=== What you are asked to do ===
Copy out every entry that follows, without a single picture.

Saved entries:
========

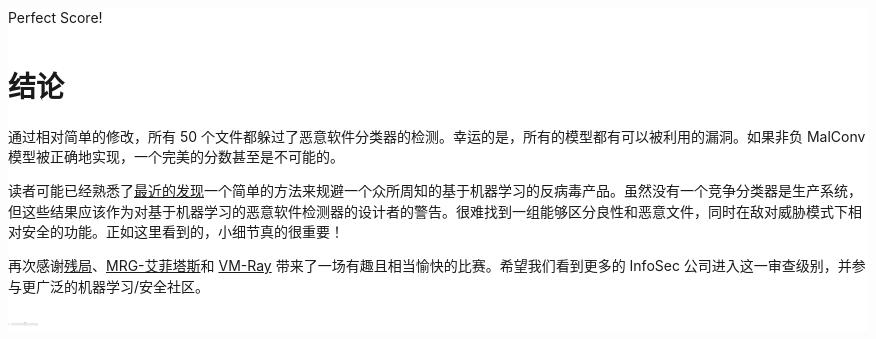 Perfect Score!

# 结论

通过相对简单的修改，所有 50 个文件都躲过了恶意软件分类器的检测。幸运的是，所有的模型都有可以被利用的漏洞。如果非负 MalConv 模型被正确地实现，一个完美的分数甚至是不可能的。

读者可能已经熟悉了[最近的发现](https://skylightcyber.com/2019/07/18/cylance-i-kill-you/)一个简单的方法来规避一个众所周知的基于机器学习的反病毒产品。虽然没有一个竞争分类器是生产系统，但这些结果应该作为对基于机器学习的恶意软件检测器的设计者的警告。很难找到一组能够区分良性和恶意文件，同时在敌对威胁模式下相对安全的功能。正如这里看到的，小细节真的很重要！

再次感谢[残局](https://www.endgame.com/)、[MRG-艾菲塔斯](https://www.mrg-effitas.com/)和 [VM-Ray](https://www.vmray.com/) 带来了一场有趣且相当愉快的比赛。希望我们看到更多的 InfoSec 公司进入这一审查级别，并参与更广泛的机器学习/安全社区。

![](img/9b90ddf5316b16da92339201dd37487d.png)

========

=== Solution ===
 Perfect Score!

# 结论

通过相对简单的修改，所有 50 个文件都躲过了恶意软件分类器的检测。幸运的是，所有的模型都有可以被利用的漏洞。如果非负 MalConv 模型被正确地实现，一个完美的分数甚至是不可能的。

读者可能已经熟悉了[最近的发现](https://skylightcyber.com/2019/07/18/cylance-i-kill-you/)一个简单的方法来规避一个众所周知的基于机器学习的反病毒产品。虽然没有一个竞争分类器是生产系统，但这些结果应该作为对基于机器学习的恶意软件检测器的设计者的警告。很难找到一组能够区分良性和恶意文件，同时在敌对威胁模式下相对安全的功能。正如这里看到的，小细节真的很重要！

再次感谢[残局](https://www.endgame.com/)、[MRG-艾菲塔斯](https://www.mrg-effitas.com/)和 [VM-Ray](https://www.vmray.com/) 带来了一场有趣且相当愉快的比赛。希望我们看到更多的 InfoSec 公司进入这一审查级别，并参与更广泛的机器学习/安全社区。

![](img/9b90ddf5316b16da92339201dd37487d.png)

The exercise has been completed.